Stored data:
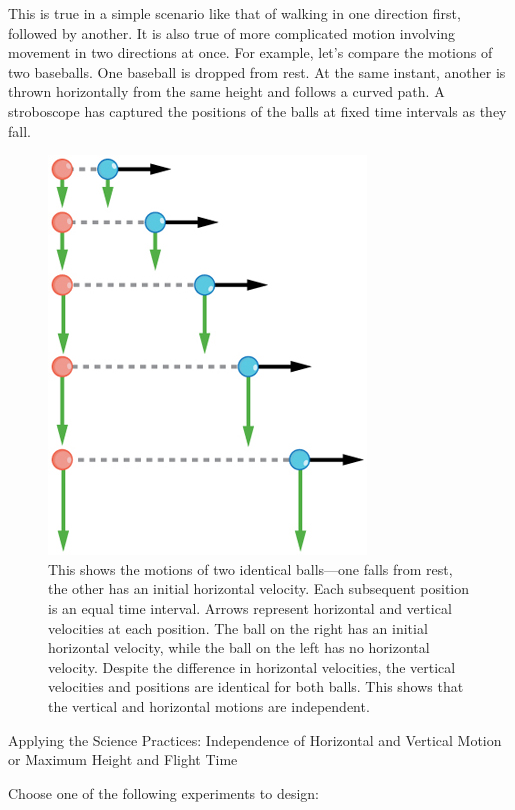 \documentclass[
]{book}
\begin{document}
This is true in a simple scenario like that of walking in one direction
first, followed by another. It is also true of more complicated motion
involving movement in two directions at once. For example, let's
compare the motions of two baseballs. One baseball is dropped from rest.
At the same instant, another is thrown horizontally from the same height
and follows a curved path. A stroboscope has captured the positions of
the balls at fixed time intervals as they fall.

\begin{figure}
\hypertarget{import-auto-id1165296248287}{%
\centering
\includegraphics{images/Figure_03_01_04a.jpg}
\caption{This shows the motions of two identical balls---one falls from rest,
the other has an initial horizontal velocity. Each subsequent position
is an equal time interval. Arrows represent horizontal and vertical
velocities at each position. The ball on the right has an initial
horizontal velocity, while the ball on the left has no horizontal
velocity. Despite the difference in horizontal velocities, the vertical
velocities and positions are identical for both balls. This shows that
the vertical and horizontal motions are
independent.}\label{import-auto-id1165296248287}
}
\end{figure}

\hypertarget{fs-id1909528}{}
Applying the Science Practices: Independence of Horizontal and Vertical
Motion or Maximum Height and Flight Time

Choose one of the following experiments to design:
\end{document}
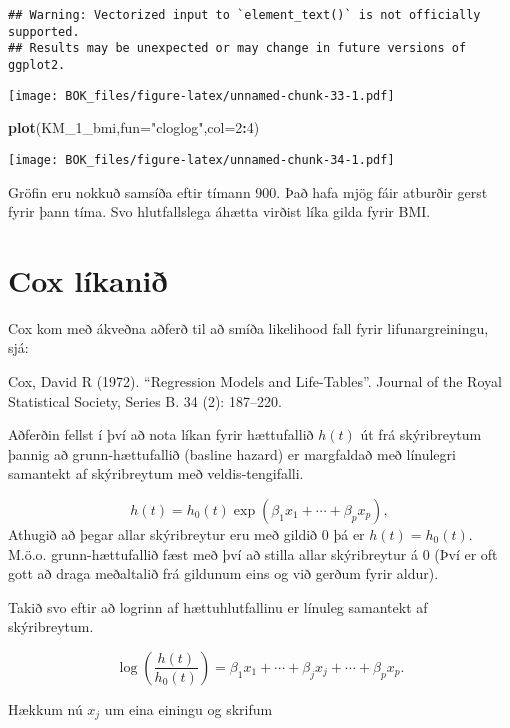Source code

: \documentclass[
]{book}
\newenvironment{Shaded}{\begin{snugshade}}{\end{snugshade}}
\newcommand{\DataTypeTok}[1]{\textcolor[rgb]{0.13,0.29,0.53}{#1}}
\newcommand{\DecValTok}[1]{\textcolor[rgb]{0.00,0.00,0.81}{#1}}
\newcommand{\KeywordTok}[1]{\textcolor[rgb]{0.13,0.29,0.53}{\textbf{#1}}}
\newcommand{\NormalTok}[1]{#1}
\newcommand{\OperatorTok}[1]{\textcolor[rgb]{0.81,0.36,0.00}{\textbf{#1}}}
\newcommand{\StringTok}[1]{\textcolor[rgb]{0.31,0.60,0.02}{#1}}
\begin{document}
\begin{verbatim}
## Warning: Vectorized input to `element_text()` is not officially supported.
## Results may be unexpected or may change in future versions of ggplot2.
\end{verbatim}

\texttt{[image: BOK\_files/figure-latex/unnamed-chunk-33-1.pdf]}

\begin{Shaded}
\begin{Highlighting}[]
\KeywordTok{plot}\NormalTok{(KM\_}\DecValTok{1}\NormalTok{\_bmi,}\DataTypeTok{fun=}\StringTok{"cloglog"}\NormalTok{,}\DataTypeTok{col=}\DecValTok{2}\OperatorTok{:}\DecValTok{4}\NormalTok{)}
\end{Highlighting}
\end{Shaded}

\texttt{[image: BOK\_files/figure-latex/unnamed-chunk-34-1.pdf]}

Gröfin eru nokkuð samsíða eftir tímann 900. Það hafa mjög fáir atburðir gerst fyrir þann tíma. Svo hlutfallslega áhætta virðist líka gilda fyrir BMI.

\hypertarget{cox}{%
\section{Cox líkanið}\label{cox}}

Cox kom með ákveðna aðferð til að smíða likelihood fall fyrir lifunargreiningu, sjá:

Cox, David R (1972). ``Regression Models and Life-Tables''. Journal of the Royal Statistical Society, Series B. 34 (2): 187--220.

Aðferðin fellst í því að nota líkan fyrir hættufallið \(h(t)\) út frá skýribreytum þannig að grunn-hættufallið (basline hazard) er margfaldað með línulegri samantekt af skýribreytum með veldis-tengifalli.

\[
h(t) = h_0(t) \exp(\beta_1 x_1 + \cdots + \beta_p x_p),
\]
Athugið að þegar allar skýribreytur eru með gildið 0 þá er \(h(t) = h_0(t)\). M.ö.o. grunn-hættufallið fæst með því að stilla allar skýribreytur á 0 (Því er oft gott að draga meðaltalið frá gildunum eins og við gerðum fyrir aldur).

Takið svo eftir að logrinn af hættuhlutfallinu er línuleg samantekt af skýribreytum.

\[
\log \left( \frac{h(t)}{h_0(t)} \right) = \beta_1 x_1 + \cdots + \beta_j x_j + \cdots + \beta_p x_p.
\]

Hækkum nú \(x_j\) um eina einingu og skrifum
\end{document}
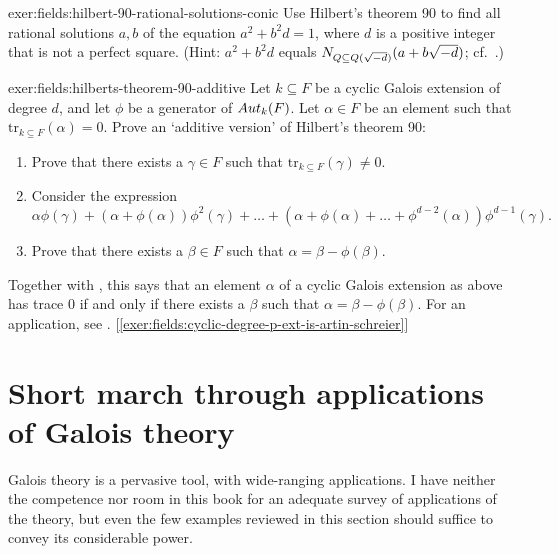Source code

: \begin{exer}{}{exer:fields:hilbert-90-rational-solutions-conic}
  Use Hilbert's theorem 90 to find all rational solutions $a, b$ of
  the equation $a^2 + b^2 d = 1$, where $d$ is a positive integer that
  is not a perfect square. (Hint: $a^2 + b^2 d$ equals
  $N_{\Q \subseteq \Q(\sqrt{-d})}(a + b\sqrt{-d})$; cf.\
  .)
\end{exer}
\begin{exer}{}{exer:fields:hilberts-theorem-90-additive}
  Let $k \subseteq F$ be a cyclic Galois extension of degree $d$, and
  let $\phi$ be a generator of $\Aut_k(F)$. Let $\alpha \in F$ be an
  element such that $\mathrm{tr}_{k \subseteq F}(\alpha) = 0$. Prove
  an `additive version' of Hilbert's theorem 90:
  \begin{enumerate}[label=(\roman*)]
  \item Prove that there exists a $\gamma \in F$ such that
    $\mathrm{tr}_{k \subseteq F}(\gamma) \neq 0$.
  \item Consider the expression
    \[
      \alpha\phi(\gamma) + (\alpha + \phi(\alpha))\phi^2(\gamma) +
      \dots + (\alpha + \phi(\alpha) + \dots + \phi^{d-2}(\alpha))
      \phi^{d-1}(\gamma).
    \]
  \item Prove that there exists a $\beta \in F$ such that
    $\alpha = \beta - \phi(\beta)$.
  \end{enumerate}
  Together with
  , this says
  that an element $\alpha$ of a cyclic Galois extension as above has
  trace $0$ if and only if there exists a $\beta$ such that
  $\alpha = \beta - \phi(\beta)$. For an application, see
  . [\ref{exer:fields:cyclic-degree-p-ext-is-artin-schreier}]
\end{exer}

\section{Short march through applications of Galois theory}
\label{sec:fields:short-march-through-applications-of-galois-theory}

Galois theory is a pervasive tool, with wide-ranging applications. I
have neither the competence nor room in this book for an adequate
survey of applications of the theory, but even the few examples
reviewed in this section should suffice to convey its considerable
power.


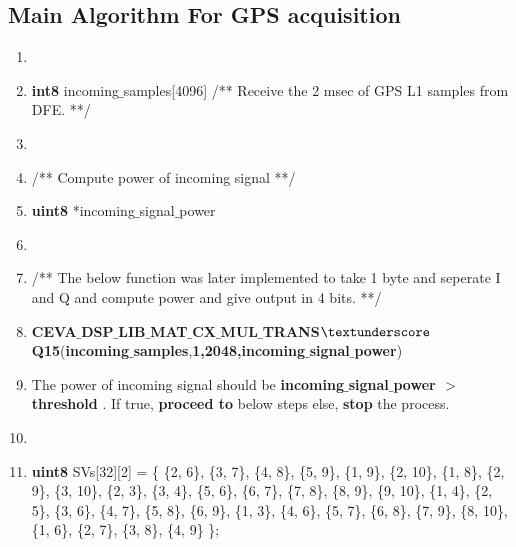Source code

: \documentclass[journal,10pt,onecolumn]{article}
\begin{document}
\subsection{Main Algorithm For GPS acquisition}

\begin{enumerate}
    \item[]
    \item \textbf{int8} incoming$\_$samples[4096]  /** Receive the 2 msec of GPS L1 samples from DFE. **/
    \item[]
    \item[] /** Compute power of incoming signal **/
    \item \textbf{uint8} *incoming$\_$signal$\_$power
    \item[]
    \item[] /** The below function was later implemented to take 1 byte and seperate I and Q and compute power and give output in 4 bits. **/
    \item \textbf{CEVA$\_$DSP$\_$LIB$\_$MAT$\_$CX$\_$MUL$\_$TRANS$\textunderscore$Q15}(\textbf{incoming$\_$samples},\textbf{1,2048,incoming$\_$signal$\_$power}) 
    \item  The power of incoming signal should be \textbf{ incoming$\_$signal$\_$power $>$ threshold} . If true, \textbf{proceed to} below steps else, \textbf{stop} the process.
    \item[]
    \item \textbf{uint8} SVs[32][2] = \{
        \{2, 6\},
        \{3, 7\},
        \{4, 8\},
        \{5, 9\},
        \{1, 9\},
        \{2, 10\},
        \{1, 8\},
        \{2, 9\},
        \{3, 10\},
        \{2, 3\},
        \{3, 4\},
        \{5, 6\},
        \{6, 7\},
        \{7, 8\},
        \{8, 9\},
        \{9, 10\},
        \{1, 4\},
        \{2, 5\},
        \{3, 6\},
        \{4, 7\},
        \{5, 8\}, 
        \{6, 9\},
        \{1, 3\},
        \{4, 6\},
        \{5, 7\}, 
        \{6, 8\},
        \{7, 9\},
        \{8, 10\},
        \{1, 6\},
        \{2, 7\},
        \{3, 8\},
        \{4, 9\}
    \};
     

\end{enumerate}
\end{document}
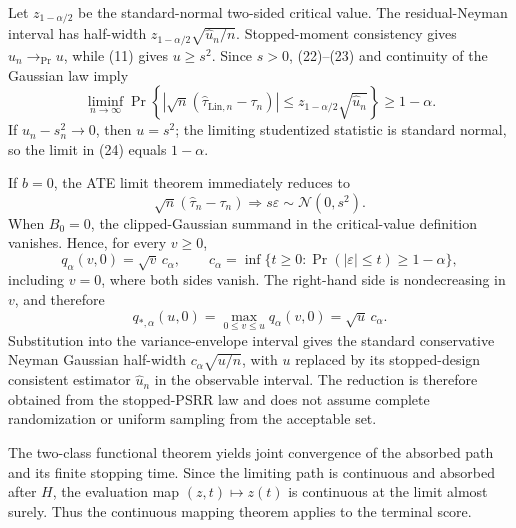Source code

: Let \(z_{1-\alpha/2}\) be the standard-normal two-sided critical value.  The residual-Neyman interval has half-width \(z_{1-\alpha/2}\sqrt{\widehat u_n/n}\).  Stopped-moment consistency gives \(\widehat u_n\to_{\Pr}u\), while (11) gives \(u\ge s^2\).  Since \(s>0\), (22)--(23) and continuity of the Gaussian law imply
\[
 \liminf_{n\to\infty}\Pr\!\left\{
 |\sqrt n(\widehat\tau_{\mathrm{Lin},n}-\tau_n)|
 \le z_{1-\alpha/2}\sqrt{\widehat u_n}\right\}\ge1-\alpha. \tag{24}
\]
If \(u_n-s_n^2\to0\), then \(u=s^2\); the limiting studentized statistic is standard normal, so the limit in (24) equals \(1-\alpha\).

If \(b=0\), the ATE limit theorem immediately reduces to
\[
 \sqrt n(\widehat\tau_n-\tau_n)\Rightarrow s\varepsilon
 \sim\mathcal N(0,s^2). \tag{25}
\]
When \(B_0=0\), the clipped-Gaussian summand in the critical-value definition vanishes.  Hence, for every \(v\ge0\),
\[
 q_\alpha(v,0)=\sqrt v\,c_\alpha,
 \qquad
 c_\alpha=\inf\{t\ge0:\Pr(|\varepsilon|\le t)\ge1-\alpha\}, \tag{26}
\]
including \(v=0\), where both sides vanish.  The right-hand side is nondecreasing in \(v\), and therefore
\[
 q_{*,\alpha}(u,0)
 =\max_{0\le v\le u}q_\alpha(v,0)
 =\sqrt u\,c_\alpha. \tag{27}
\]
Substitution into the variance-envelope interval gives the standard conservative Neyman Gaussian half-width \(c_\alpha\sqrt{u/n}\), with \(u\) replaced by its stopped-design consistent estimator \(\widehat u_n\) in the observable interval.  The reduction is therefore obtained from the stopped-PSRR law and does not assume complete randomization or uniform sampling from the acceptable set.

The two-class functional theorem yields joint convergence of the absorbed path and its finite stopping time.  Since the limiting path is continuous and absorbed after \(H\), the evaluation map \((z,t)\mapsto z(t)\) is continuous at the limit almost surely.  Thus the continuous mapping theorem applies to the terminal score.

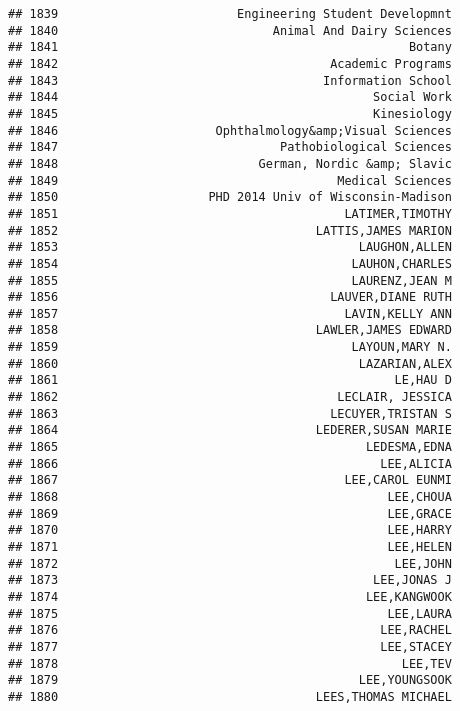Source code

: \documentclass[
]{article}
\begin{document}
\begin{verbatim}
## 1839                         Engineering Student Developmnt
## 1840                              Animal And Dairy Sciences
## 1841                                                 Botany
## 1842                                      Academic Programs
## 1843                                     Information School
## 1844                                            Social Work
## 1845                                            Kinesiology
## 1846                      Ophthalmology&amp;Visual Sciences
## 1847                               Pathobiological Sciences
## 1848                            German, Nordic &amp; Slavic
## 1849                                       Medical Sciences
## 1850                     PHD 2014 Univ of Wisconsin-Madison
## 1851                                        LATIMER,TIMOTHY
## 1852                                    LATTIS,JAMES MARION
## 1853                                          LAUGHON,ALLEN
## 1854                                         LAUHON,CHARLES
## 1855                                         LAURENZ,JEAN M
## 1856                                      LAUVER,DIANE RUTH
## 1857                                        LAVIN,KELLY ANN
## 1858                                    LAWLER,JAMES EDWARD
## 1859                                         LAYOUN,MARY N.
## 1860                                          LAZARIAN,ALEX
## 1861                                               LE,HAU D
## 1862                                       LECLAIR, JESSICA
## 1863                                      LECUYER,TRISTAN S
## 1864                                    LEDERER,SUSAN MARIE
## 1865                                           LEDESMA,EDNA
## 1866                                             LEE,ALICIA
## 1867                                        LEE,CAROL EUNMI
## 1868                                              LEE,CHOUA
## 1869                                              LEE,GRACE
## 1870                                              LEE,HARRY
## 1871                                              LEE,HELEN
## 1872                                               LEE,JOHN
## 1873                                            LEE,JONAS J
## 1874                                           LEE,KANGWOOK
## 1875                                              LEE,LAURA
## 1876                                             LEE,RACHEL
## 1877                                             LEE,STACEY
## 1878                                                LEE,TEV
## 1879                                          LEE,YOUNGSOOK
## 1880                                    LEES,THOMAS MICHAEL

\end{verbatim}
\end{document}
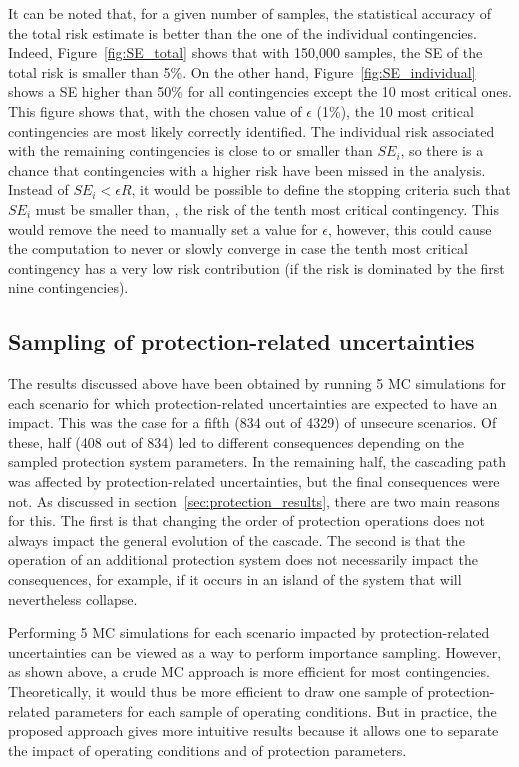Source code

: It can be noted that, for a given number of samples, the statistical accuracy of the total risk estimate is better than the one of the individual contingencies. Indeed, Figure~\ref{fig:SE_total} shows that with 150,000 samples, the SE of the total risk is smaller than 5\%. On the other hand, Figure~\ref{fig:SE_individual} shows a SE higher than 50\% for all contingencies except the 10 most critical ones. This figure shows that, with the chosen value of \(\epsilon\) (1\%), the 10 most critical contingencies are most likely correctly identified. The individual risk associated with the remaining contingencies is close to or smaller than \(SE_i\), so there is a chance that contingencies with a higher risk have been missed in the analysis. Instead of \(SE_i < \epsilon R\), it would be possible to define the stopping criteria such that \(SE_i\) must be smaller than, \eg, the risk of the tenth most critical contingency. This would remove the need to manually set a value for \(\epsilon\), however, this could cause the computation to never or slowly converge in case the tenth most critical contingency has a very low risk contribution (\ie if the risk is dominated by the first nine contingencies).


\subsection{Sampling of protection-related uncertainties}
\label{sec:PDSA_results_protections}

The results discussed above have been obtained by running 5 MC simulations for each scenario for which protection-related uncertainties are expected to have an impact. This was the case for a fifth (834 out of 4329) of unsecure scenarios. Of these, half (408 out of 834) led to different consequences depending on the sampled protection system parameters. In the remaining half, the cascading path was affected by protection-related uncertainties, but the final consequences were not. As discussed in section~\ref{sec:protection_results}, there are two main reasons for this. The first is that changing the order of protection operations does not always impact the general evolution of the cascade. The second is that the operation of an additional protection system does not necessarily impact the consequences, for example, if it occurs in an island of the system that will nevertheless collapse.

Performing 5 MC simulations for each scenario impacted by protection-related uncertainties can be viewed as a way to perform importance sampling. However, as shown above, a crude MC approach is more efficient for most contingencies. Theoretically, it would thus be more efficient to draw one sample of protection-related parameters for each sample of operating conditions. But in practice, the proposed approach gives more intuitive results because it allows one to separate the impact of operating conditions and of protection parameters.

About this task
Your task is to restate word for word the lines from the top of the data to the line containing "compare the motions", both ends included, with every picture left out.

Answer box
 \documentclass[
]{book}
\begin{document}
This is true in a simple scenario like that of walking in one direction
first, followed by another. It is also true of more complicated motion
involving movement in two directions at once. For example, let's
compare the motions of two baseballs. One baseball is dropped from rest.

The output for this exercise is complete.